YOUR INSTRUCTIONS ▸ Please repeat the lines below, exactly and only, from the one that holds "36342 | 130661 |" through the one that holds "30203 | 709462 |".

Segment Start: SUPPLIED RECORDS

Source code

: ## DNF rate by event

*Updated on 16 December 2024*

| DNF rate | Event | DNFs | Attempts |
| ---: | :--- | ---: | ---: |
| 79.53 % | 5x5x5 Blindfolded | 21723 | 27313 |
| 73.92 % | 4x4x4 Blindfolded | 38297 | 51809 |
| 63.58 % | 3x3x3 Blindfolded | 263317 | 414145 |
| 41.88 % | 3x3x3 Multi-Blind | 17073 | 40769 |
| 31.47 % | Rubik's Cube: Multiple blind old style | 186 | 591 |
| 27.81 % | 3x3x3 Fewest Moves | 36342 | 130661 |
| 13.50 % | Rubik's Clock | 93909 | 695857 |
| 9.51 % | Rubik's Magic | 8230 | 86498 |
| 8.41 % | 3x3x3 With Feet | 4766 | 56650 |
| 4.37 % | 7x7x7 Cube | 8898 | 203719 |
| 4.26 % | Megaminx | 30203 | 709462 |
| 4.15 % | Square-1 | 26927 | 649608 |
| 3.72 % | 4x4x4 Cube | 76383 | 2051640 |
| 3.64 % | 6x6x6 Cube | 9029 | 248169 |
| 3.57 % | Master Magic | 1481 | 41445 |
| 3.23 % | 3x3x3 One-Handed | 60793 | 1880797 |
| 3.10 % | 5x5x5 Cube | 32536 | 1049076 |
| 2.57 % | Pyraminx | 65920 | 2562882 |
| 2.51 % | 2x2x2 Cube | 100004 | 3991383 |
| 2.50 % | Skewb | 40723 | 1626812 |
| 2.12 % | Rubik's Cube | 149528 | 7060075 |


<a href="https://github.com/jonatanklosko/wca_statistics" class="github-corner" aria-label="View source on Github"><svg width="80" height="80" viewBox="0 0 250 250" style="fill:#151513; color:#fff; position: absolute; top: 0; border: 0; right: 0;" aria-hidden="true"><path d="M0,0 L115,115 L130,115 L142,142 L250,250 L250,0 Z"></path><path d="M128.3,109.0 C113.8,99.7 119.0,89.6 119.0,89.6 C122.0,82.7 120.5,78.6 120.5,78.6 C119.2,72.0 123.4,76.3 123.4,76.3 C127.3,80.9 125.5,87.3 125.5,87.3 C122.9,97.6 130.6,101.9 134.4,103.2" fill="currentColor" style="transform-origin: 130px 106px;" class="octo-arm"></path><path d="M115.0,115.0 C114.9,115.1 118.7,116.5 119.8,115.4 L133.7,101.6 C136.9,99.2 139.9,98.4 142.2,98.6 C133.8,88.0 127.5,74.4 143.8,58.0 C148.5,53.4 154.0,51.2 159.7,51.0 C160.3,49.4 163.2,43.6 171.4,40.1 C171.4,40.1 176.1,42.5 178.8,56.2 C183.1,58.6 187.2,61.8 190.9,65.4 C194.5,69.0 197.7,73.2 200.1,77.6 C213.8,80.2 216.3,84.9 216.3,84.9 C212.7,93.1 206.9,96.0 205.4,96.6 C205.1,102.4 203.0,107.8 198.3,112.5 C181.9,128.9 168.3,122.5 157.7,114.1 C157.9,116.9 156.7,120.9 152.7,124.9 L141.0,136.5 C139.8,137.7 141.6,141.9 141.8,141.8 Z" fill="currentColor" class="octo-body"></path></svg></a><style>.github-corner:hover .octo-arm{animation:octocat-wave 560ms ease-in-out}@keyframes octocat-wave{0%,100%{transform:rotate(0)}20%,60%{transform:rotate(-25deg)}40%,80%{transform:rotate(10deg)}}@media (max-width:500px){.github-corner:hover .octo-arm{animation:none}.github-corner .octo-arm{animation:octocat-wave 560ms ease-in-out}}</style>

Segment End: SUPPLIED RECORDS

ANSWER ▸
| 27.81 % | 3x3x3 Fewest Moves | 36342 | 130661 |
| 13.50 % | Rubik's Clock | 93909 | 695857 |
| 9.51 % | Rubik's Magic | 8230 | 86498 |
| 8.41 % | 3x3x3 With Feet | 4766 | 56650 |
| 4.37 % | 7x7x7 Cube | 8898 | 203719 |
| 4.26 % | Megaminx | 30203 | 709462 |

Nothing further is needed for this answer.